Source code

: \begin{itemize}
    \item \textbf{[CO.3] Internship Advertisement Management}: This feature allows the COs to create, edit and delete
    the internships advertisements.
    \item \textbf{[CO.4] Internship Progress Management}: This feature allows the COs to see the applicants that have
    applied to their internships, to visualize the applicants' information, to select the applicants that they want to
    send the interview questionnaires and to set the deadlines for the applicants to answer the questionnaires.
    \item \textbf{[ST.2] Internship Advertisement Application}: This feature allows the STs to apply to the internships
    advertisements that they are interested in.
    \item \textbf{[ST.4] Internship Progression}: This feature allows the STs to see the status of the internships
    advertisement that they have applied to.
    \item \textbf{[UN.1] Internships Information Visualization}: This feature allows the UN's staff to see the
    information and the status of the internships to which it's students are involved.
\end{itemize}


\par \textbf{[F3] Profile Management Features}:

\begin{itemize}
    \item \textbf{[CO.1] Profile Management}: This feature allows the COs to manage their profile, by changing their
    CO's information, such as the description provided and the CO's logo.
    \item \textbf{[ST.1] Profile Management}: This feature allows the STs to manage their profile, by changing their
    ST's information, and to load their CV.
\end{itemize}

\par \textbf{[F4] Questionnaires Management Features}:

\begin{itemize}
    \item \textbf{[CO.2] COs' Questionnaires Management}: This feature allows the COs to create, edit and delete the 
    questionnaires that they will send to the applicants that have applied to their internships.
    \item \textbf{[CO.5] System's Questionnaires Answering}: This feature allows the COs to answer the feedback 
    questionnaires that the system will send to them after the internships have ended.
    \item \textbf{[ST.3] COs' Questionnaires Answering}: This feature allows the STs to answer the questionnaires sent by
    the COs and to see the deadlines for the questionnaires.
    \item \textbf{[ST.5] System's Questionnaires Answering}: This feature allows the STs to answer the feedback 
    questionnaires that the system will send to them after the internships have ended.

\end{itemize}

§ **What you should do**
The exact lines of the material above starting at the one that contains "information and the" and ending at the one that contains "COs to manage their profile, by changing their" are what to retype; leave out everything else.

§ **Output of the exercise**
    information and the status of the internships to which it's students are involved.
\end{itemize}


\par \textbf{[F3] Profile Management Features}:

\begin{itemize}
    \item \textbf{[CO.1] Profile Management}: This feature allows the COs to manage their profile, by changing their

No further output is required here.